One thing that’s clear when watching the show is Frost’s natural ability with children. Despite (or perhaps because of) her role as strict disciplinarian, even the most rebellious usually end up in her thrall. What’s sometimes less comfortable is seeing her with the parents. At times, she is encouraging, telling her adult charges that “they got this!”, or being a literal shoulder to cry on when needed. At others, she is harsh and stern, telling them off as if they were another disobedient child. The latter was, presumably, ramped up with the goal of making good telly. But chastising a single mum at her wit’s end, complete with finger wag, is a far cry from the way the modern parenting experts tell me they would work with a family.
“My whole focus is picking parents up, giving them their power back, building their confidence,” says Elizabeth. “Making a parent feel bad in this day and age, when society is already piling the guilt on, is the worst thing I could do.”

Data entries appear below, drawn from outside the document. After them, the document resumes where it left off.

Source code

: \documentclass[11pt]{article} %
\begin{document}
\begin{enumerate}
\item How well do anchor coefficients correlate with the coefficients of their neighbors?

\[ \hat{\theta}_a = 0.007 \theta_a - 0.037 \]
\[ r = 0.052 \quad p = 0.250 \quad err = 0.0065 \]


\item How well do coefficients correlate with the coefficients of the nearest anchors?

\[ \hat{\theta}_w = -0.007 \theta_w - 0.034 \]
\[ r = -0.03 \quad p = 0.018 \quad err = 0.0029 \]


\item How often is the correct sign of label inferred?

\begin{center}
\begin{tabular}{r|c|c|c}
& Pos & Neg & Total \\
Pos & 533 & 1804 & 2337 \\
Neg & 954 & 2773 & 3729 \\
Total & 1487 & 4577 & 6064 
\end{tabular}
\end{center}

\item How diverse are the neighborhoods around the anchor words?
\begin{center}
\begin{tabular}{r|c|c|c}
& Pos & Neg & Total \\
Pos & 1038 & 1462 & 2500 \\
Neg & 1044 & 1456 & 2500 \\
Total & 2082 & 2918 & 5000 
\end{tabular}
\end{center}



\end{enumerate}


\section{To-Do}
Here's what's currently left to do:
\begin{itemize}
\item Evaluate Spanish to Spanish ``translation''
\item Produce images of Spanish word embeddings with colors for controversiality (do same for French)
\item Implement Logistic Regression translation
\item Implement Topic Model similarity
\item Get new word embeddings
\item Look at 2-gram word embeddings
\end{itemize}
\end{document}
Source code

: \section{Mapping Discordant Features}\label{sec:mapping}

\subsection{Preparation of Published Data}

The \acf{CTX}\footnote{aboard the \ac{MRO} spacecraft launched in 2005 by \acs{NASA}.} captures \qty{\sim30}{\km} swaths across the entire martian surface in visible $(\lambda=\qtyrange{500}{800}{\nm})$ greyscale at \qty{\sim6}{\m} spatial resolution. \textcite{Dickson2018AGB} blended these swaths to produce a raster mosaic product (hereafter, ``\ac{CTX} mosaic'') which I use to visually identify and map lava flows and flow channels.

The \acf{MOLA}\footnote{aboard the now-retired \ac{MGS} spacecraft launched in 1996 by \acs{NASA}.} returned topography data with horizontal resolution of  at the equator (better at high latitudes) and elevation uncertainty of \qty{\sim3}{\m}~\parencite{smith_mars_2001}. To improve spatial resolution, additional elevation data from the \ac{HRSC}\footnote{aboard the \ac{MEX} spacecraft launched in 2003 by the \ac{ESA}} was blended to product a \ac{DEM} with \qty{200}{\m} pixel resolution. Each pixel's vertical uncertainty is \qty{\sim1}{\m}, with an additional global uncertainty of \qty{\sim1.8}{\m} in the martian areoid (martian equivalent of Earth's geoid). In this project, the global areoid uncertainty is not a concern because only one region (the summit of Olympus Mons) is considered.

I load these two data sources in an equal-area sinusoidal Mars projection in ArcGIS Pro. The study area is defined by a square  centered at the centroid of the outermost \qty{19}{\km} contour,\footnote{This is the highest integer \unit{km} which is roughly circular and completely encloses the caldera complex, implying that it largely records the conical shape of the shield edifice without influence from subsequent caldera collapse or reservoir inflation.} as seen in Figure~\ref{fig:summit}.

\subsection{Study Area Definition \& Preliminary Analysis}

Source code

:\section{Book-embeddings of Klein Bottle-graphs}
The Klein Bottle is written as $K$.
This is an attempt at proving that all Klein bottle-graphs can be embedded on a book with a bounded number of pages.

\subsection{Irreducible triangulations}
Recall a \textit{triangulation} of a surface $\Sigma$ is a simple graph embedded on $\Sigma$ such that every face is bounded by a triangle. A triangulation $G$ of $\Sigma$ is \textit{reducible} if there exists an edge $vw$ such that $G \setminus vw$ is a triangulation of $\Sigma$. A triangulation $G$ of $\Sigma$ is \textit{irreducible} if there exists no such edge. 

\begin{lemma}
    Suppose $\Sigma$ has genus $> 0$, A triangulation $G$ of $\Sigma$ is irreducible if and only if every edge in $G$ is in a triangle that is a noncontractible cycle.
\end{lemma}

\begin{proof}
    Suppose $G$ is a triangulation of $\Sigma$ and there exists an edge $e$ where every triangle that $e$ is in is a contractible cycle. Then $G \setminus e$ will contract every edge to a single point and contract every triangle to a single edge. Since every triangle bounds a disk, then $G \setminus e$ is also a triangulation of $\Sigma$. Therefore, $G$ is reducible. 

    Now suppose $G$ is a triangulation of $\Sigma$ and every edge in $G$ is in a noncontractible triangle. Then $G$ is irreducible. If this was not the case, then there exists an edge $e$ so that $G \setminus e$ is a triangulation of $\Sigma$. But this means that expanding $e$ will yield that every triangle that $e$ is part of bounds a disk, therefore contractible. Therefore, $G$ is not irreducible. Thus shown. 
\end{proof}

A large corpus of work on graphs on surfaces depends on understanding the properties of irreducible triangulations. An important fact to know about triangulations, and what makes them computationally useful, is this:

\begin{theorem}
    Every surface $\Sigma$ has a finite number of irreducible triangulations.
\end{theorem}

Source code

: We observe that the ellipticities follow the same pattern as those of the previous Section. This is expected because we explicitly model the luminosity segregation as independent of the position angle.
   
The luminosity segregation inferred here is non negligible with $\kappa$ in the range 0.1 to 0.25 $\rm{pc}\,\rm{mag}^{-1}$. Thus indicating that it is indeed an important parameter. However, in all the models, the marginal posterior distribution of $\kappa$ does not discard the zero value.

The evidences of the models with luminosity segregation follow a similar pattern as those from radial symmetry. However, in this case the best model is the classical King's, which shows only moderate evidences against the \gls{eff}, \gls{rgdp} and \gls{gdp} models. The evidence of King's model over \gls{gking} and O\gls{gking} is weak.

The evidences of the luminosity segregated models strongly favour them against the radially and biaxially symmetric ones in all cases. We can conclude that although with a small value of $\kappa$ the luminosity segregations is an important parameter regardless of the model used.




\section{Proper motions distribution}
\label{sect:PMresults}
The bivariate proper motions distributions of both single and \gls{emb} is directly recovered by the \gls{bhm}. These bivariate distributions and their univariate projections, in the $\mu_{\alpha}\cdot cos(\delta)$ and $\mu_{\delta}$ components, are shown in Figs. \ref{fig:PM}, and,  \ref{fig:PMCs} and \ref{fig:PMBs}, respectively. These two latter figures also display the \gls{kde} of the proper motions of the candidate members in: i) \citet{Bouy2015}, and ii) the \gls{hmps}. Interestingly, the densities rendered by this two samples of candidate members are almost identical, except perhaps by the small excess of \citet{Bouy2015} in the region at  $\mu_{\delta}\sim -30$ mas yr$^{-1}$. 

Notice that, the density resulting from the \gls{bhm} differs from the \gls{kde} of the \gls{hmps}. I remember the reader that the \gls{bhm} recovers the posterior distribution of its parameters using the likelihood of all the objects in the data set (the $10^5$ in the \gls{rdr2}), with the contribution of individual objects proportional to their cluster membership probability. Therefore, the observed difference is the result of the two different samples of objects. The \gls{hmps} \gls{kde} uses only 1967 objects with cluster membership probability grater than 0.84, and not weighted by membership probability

Ockwell-Smith agrees that it is “incredibly important for the parents to be kind to themselves.” She argues that parents who resort to harsh discipline or are out of control are unconsciously mimicking the way they themselves were parented, and are usually the ones most in need of empathy, understanding and support. “When I work with parents, I always start with helping them to learn about themselves, why they do the things they do and how they can make small positive changes to help not only their children but themselves too. I would never dream of telling them off.”
And yet, amid all the tantrums and timeouts, behaviour management and berating, there are moments of surprising softness when you watch Frost in action, 20 years after she first exploded onto our screens. Because one thing she does emphasise is the importance of quality time, of complimenting and being kind to children, of nourishing loving family ties.
“All they want to do is be loved by you. All they want to do is spend time with you,” she says gently in one episode, to a mother who has been focusing solely on crowd control rather than enjoying her daughters’ company. Parenting techniques will come and go – and undoubtedly some of Supernanny’s methods have fallen out of favour in the past two decades – but actually loving your kids never goes out of style.